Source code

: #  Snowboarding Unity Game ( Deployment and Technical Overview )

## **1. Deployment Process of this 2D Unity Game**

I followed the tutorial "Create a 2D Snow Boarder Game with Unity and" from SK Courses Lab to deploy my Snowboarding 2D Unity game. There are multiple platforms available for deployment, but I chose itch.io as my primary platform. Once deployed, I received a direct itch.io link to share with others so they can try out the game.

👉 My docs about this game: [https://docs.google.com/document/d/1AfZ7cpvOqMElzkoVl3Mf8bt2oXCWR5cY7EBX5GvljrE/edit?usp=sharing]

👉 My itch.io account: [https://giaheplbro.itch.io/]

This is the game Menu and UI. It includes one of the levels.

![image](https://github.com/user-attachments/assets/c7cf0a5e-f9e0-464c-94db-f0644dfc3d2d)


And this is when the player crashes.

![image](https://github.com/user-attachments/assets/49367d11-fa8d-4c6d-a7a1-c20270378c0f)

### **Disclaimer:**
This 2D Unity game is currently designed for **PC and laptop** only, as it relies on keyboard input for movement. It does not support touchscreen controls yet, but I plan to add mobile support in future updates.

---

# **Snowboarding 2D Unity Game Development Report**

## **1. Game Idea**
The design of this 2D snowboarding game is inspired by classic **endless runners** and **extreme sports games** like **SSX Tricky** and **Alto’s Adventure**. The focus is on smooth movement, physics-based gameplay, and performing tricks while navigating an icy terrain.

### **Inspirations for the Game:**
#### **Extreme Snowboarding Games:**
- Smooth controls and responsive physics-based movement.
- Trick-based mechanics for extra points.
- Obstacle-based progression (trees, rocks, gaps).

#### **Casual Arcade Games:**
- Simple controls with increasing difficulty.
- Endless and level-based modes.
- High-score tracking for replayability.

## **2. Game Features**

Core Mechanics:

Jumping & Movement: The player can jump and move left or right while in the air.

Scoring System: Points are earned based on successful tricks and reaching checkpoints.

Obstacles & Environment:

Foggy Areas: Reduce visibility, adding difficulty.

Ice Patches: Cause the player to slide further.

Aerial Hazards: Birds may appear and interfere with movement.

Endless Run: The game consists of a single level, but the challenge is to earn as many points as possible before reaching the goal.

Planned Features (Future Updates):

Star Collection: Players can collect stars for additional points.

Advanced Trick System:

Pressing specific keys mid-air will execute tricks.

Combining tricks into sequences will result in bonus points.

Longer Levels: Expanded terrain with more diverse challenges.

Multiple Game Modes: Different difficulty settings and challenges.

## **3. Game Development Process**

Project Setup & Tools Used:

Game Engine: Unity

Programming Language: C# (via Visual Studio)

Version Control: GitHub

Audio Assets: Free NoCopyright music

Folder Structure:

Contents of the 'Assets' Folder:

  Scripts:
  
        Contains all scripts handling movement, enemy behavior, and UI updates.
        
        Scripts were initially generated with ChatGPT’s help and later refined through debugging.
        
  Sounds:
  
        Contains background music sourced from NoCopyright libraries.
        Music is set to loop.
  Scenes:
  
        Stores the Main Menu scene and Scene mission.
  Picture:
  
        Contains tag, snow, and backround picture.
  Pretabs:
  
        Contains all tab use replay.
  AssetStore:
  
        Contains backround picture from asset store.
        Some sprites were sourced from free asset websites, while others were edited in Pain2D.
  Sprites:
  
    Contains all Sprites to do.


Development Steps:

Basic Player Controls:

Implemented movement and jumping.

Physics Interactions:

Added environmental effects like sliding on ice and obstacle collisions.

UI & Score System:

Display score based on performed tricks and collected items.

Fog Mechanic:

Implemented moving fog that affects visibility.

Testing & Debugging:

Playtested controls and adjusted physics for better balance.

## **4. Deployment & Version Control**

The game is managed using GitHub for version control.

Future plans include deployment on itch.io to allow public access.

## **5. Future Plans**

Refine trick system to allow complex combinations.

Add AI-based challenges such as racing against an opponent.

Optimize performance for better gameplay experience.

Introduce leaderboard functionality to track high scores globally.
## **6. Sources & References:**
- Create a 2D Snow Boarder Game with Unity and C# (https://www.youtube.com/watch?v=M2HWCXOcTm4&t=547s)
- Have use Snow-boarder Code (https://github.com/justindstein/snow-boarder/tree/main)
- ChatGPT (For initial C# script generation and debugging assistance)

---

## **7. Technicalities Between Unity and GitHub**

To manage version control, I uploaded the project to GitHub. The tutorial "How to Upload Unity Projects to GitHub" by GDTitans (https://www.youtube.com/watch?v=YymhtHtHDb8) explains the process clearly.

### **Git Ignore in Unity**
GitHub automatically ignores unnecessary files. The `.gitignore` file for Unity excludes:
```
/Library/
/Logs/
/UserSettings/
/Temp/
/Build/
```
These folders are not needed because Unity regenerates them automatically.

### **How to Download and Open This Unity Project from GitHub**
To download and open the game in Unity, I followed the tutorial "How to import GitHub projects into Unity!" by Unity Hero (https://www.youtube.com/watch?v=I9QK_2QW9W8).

□ □ □ □

**The task:**
Return every line of the material in which the word "Features" is found.

**Solution to this exercise:**
## **2. Game Features**
Planned Features (Future Updates):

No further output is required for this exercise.